I played the recorded interview out on my radio programme, put the video of Naomi’s story up on social media, lovingly made by her brother Tom, and thought that was it. I was wrong.

I am not a big fan of social media. It seems to be little more than a platform of inanity and fantasy. At it’s worst it is a vehicle of anger, hatred and allows those who delight at taking offense at anything to hide behind their made up names and say hurtful, stupid and ill-informed things without real consequence or responsibility. This is not to be confused with free speech. Free speech is saying what you feel or believe and having the courage to be seen standing up to say it. At its very worst social media is full of narcissists and the delusional with a worrying need ‘followers’ or ‘friends’, a mob of cowardly, unidentifiable cockwombles hiding, carping and hating.

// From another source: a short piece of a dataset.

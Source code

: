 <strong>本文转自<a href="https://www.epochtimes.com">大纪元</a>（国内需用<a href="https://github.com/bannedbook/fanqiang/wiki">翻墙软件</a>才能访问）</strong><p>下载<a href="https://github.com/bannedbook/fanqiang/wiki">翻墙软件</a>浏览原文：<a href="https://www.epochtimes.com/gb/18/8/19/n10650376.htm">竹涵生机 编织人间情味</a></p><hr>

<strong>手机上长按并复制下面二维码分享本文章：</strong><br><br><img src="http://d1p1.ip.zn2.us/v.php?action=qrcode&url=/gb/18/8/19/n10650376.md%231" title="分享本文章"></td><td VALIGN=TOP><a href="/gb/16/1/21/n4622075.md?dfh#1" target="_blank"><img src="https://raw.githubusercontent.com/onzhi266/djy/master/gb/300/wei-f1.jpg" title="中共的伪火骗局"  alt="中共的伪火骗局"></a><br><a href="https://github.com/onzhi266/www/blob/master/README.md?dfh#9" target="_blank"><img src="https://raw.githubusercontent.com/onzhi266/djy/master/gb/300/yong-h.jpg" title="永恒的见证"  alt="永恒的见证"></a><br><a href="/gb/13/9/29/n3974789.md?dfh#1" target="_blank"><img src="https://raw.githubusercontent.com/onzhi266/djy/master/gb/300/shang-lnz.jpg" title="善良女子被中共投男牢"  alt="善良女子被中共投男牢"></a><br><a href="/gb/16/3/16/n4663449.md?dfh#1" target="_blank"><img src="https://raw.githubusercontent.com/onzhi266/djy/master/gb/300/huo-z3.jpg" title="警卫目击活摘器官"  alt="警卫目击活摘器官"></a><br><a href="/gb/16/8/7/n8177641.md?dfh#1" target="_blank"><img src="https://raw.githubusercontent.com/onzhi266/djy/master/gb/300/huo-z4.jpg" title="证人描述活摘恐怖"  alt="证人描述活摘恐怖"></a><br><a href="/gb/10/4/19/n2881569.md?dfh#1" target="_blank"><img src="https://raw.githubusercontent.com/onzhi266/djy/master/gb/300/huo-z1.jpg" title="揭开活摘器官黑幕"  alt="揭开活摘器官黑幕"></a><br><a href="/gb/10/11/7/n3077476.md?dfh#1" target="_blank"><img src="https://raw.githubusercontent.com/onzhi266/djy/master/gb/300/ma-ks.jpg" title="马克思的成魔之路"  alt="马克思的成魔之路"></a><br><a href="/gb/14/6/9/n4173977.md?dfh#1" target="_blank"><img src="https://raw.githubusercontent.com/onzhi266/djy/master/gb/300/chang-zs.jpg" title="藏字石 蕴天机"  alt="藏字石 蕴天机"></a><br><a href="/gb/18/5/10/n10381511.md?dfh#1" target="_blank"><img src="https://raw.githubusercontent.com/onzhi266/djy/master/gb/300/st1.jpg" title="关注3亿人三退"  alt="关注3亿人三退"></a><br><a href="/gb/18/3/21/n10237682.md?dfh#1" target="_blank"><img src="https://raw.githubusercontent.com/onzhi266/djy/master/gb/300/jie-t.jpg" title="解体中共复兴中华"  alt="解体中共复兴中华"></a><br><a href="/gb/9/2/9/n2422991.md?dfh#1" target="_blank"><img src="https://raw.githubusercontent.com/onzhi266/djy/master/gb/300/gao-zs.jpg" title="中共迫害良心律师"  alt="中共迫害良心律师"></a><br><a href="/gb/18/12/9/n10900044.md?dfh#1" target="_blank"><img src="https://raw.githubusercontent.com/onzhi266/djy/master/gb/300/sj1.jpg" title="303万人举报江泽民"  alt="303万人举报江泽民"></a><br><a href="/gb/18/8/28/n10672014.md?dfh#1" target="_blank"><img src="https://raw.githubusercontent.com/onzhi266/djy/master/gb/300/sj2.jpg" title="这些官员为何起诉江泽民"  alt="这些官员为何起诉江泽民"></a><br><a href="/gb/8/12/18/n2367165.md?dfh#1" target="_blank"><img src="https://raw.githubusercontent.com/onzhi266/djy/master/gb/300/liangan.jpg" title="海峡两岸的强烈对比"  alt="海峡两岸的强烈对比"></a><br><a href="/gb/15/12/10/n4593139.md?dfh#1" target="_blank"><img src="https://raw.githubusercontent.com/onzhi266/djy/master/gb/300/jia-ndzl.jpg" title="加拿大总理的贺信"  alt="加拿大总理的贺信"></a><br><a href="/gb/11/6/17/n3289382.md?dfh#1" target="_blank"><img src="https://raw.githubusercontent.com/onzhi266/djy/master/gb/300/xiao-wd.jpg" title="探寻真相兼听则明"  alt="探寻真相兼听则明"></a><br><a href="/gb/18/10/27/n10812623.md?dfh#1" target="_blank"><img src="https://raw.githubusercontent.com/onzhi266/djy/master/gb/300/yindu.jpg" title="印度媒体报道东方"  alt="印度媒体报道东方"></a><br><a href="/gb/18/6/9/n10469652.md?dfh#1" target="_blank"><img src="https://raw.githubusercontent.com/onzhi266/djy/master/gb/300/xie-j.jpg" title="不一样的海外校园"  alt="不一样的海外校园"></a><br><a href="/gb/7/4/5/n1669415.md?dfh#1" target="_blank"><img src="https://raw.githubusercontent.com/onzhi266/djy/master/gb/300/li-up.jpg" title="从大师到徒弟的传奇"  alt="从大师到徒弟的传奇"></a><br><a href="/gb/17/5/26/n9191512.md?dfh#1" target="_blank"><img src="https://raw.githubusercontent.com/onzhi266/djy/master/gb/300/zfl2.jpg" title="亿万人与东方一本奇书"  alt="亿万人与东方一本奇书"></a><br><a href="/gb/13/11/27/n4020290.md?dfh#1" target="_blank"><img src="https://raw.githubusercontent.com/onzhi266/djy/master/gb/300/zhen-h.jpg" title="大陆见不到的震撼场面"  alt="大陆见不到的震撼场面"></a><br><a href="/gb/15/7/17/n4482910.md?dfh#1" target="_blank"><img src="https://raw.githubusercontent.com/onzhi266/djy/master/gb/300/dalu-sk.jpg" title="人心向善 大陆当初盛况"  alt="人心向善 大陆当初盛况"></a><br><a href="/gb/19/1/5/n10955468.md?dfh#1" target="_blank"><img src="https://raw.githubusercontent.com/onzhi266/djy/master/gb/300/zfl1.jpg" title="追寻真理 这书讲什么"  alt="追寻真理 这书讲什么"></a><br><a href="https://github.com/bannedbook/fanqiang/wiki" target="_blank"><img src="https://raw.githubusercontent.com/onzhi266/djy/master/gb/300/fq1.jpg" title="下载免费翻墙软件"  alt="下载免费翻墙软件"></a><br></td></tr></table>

Social media can also be a huge force for good; a force for change and it can give voice to those who don’t have one. Naomi’s story on the radio and  Naomi’s video story has revealed thousands like her who are suffering, thanks to social media.

I never knew how big a problem M E is. It is only through Naomi’s courage in giving what little energy she had in telling her story and allowing me to share her story that others now have a voice too. Thanks to Naomi others can get help and have hope. This includes my own stepsister who I never knew has M E until this week.

I will now do more to help others with this condition. M E is dreadful, debilitating illness that when it takes hold it never lets go. For Naomi, for all those living with chronic pain and M E, I will do more while I can. I will also use social media too because I can finally see what it can do rather than what it seems all too capable of doing now.